» Exercise: Examine the entries and show every line in which the word "Wang" is found.

» Given information:
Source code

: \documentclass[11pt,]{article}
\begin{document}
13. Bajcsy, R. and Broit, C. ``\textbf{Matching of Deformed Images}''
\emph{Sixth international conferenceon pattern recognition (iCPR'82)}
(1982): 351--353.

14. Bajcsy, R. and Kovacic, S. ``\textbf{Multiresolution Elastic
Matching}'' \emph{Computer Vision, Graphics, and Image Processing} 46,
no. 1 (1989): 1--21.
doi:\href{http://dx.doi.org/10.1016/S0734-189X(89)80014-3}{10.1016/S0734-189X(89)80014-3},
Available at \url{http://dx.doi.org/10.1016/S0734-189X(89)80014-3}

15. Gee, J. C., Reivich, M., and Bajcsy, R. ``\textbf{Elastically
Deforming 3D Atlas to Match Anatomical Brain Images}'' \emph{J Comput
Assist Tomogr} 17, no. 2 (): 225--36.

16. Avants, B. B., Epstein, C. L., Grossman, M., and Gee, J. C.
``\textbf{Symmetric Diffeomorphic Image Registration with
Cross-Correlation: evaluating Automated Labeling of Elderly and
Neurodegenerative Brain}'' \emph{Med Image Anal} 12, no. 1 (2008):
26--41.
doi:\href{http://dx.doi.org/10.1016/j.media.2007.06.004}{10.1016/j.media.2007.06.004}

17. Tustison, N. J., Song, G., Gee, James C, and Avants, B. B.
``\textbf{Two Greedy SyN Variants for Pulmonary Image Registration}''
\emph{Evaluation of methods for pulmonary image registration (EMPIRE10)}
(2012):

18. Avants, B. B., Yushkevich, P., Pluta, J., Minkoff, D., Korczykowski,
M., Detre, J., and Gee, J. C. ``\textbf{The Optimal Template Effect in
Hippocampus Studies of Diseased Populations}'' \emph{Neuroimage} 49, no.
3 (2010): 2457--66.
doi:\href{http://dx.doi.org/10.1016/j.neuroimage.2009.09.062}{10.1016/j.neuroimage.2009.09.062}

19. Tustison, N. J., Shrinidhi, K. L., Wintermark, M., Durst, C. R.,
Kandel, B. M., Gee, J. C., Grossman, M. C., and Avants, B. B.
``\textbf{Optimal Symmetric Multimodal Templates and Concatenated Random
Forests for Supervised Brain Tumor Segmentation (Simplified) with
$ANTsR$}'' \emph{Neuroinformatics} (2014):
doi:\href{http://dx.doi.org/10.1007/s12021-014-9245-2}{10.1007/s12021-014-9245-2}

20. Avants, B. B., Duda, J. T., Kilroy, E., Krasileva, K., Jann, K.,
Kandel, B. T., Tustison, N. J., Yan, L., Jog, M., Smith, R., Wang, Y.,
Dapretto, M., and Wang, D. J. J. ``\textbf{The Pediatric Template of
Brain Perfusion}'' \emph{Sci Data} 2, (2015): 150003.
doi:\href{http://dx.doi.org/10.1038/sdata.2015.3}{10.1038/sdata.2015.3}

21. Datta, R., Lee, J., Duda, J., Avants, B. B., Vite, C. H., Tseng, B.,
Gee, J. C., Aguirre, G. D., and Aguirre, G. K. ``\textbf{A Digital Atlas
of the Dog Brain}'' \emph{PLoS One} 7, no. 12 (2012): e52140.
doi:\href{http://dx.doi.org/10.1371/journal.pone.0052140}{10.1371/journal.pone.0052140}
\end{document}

» Solved problem:
Kandel, B. T., Tustison, N. J., Yan, L., Jog, M., Smith, R., Wang, Y.,
Dapretto, M., and Wang, D. J. J. ``\textbf{The Pediatric Template of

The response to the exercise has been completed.